WHat about databases…..is that extra?

 

@danny

XHTMLized isn’t focused on databases. We specialize in markup. However we’ll help you out with your site in anyway we can, be it pointing you to some top-notch programmers or helping iron out what you really need.

 

Great idea.

Best of luck!

 

Hey Dave

Good luck with this. I’m sure you’ll see loads of new customers roll in off the back of this coverage, some good, some maybe not so good. I guess that’s going to be one of your big challenges as you grow way beyond word of mouth.

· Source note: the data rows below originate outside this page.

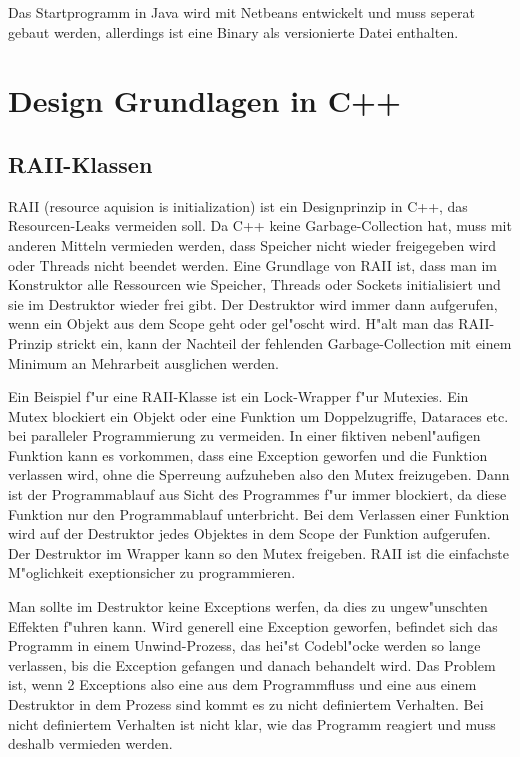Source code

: \documentclass[14pt, a4paper]{report}
\begin{document}
Das Startprogramm in Java wird mit Netbeans entwickelt und muss seperat gebaut werden,
allerdings ist eine Binary als versionierte Datei enthalten.


\chapter{Design Grundlagen in C++}
\section{RAII-Klassen} \label{RAII}
RAII (resource aquision is initialization) ist ein Designprinzip in C++, das 
Resourcen-Leaks vermeiden soll. Da C++ keine Garbage-Collection hat, muss mit
anderen Mitteln vermieden werden, 
dass Speicher nicht wieder freigegeben wird oder Threads  nicht
beendet werden. Eine Grundlage von RAII ist, dass man im Konstruktor alle Ressourcen
wie Speicher, Threads oder Sockets initialisiert und sie im Destruktor wieder frei gibt.
Der Destruktor wird immer dann aufgerufen, wenn ein Objekt aus dem Scope geht oder
gel"oscht wird. H"alt man das RAII-Prinzip strickt ein, kann der Nachteil der fehlenden
Garbage-Collection mit einem Minimum an Mehrarbeit ausglichen werden. 

Ein Beispiel f"ur eine RAII-Klasse ist ein Lock-Wrapper f"ur Mutexies. Ein Mutex blockiert ein Objekt
oder eine Funktion um Doppelzugriffe, Dataraces etc. bei paralleler Programmierung
zu vermeiden. 
In einer fiktiven nebenl"aufigen Funktion kann es vorkommen, dass eine Exception geworfen und die
Funktion verlassen wird, ohne die Sperreung aufzuheben also den Mutex freizugeben. 
Dann ist der Programmablauf 
aus Sicht des Programmes f"ur immer blockiert, da diese Funktion nur den Programmablauf
unterbricht. Bei dem Verlassen einer Funktion wird auf der Destruktor jedes Objektes
in dem Scope der Funktion aufgerufen. Der Destruktor im Wrapper kann so den Mutex freigeben.
RAII ist die einfachste M"oglichkeit exeptionsicher zu programmieren. 

Man sollte im Destruktor keine Exceptions werfen, da dies zu ungew"unschten Effekten 
f"uhren kann. Wird generell eine Exception geworfen, befindet sich das Programm in einem
Unwind-Prozess, das hei"st Codebl"ocke werden so lange verlassen, bis die Exception
gefangen und danach behandelt wird. Das Problem ist, wenn 2 Exceptions also eine aus
dem Programmfluss und eine aus einem Destruktor in dem Prozess sind kommt es zu nicht
definiertem Verhalten. Bei nicht definiertem Verhalten ist nicht klar, wie das Programm 
reagiert und muss deshalb vermieden werden.
\newpage
\end{document}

All the best though and hope it goes well.

 

Oh, boy. After checking out similar services, i.e., meretricious domain companies that claim they can do this, e.g., will not name - I am going to use this service for my web design. I understand that for those who are fortunate enough and have the CSS/HTML skills to do this in 24 hours - seriously, great for you. For those like myself that need to launch a bunch of domains with quality web pages that index well, while I work daytime as *not* a web developer, this is a dream come true. I maybe proven wrong, but am currently very excited. I would love to hear of a better alternative if there is one.

 

Seems to me that, if the templates provided as as well-produced and as full of the rich semantic goodness as is being claimed, then this company is radically devaluing the skills of professional web designers. I mean, quality modern web design is a complex, synthetic craft, requiring an unusually broad skill-set. An individual designer, who might be expected to have skills in information design, graphic arts, markup, and writing, would surely find it very hard to make a living on US $150 a week. But I’d say that it’s that sector of the market that would be hit hardest by this kind of service. I mean, it’s bad enough that we have the concept of “nephew art”.

 

@ Nick, this doesn’t answer the question for ok well-produced sites that i have, i mean, I really am not happy with Moonfruit, SiteKreator or even Godaddy. That’s why I had some hope with this service.

 

Kind of sounds like a web design sweat-shop. Whats the designers cut?

 

I always cringe when I hear people start talking about “sweat shops”. Because where I live that isn’t bad money for coders. And there are other places in the world where that is very good money, assuming they got around 50% of that fee.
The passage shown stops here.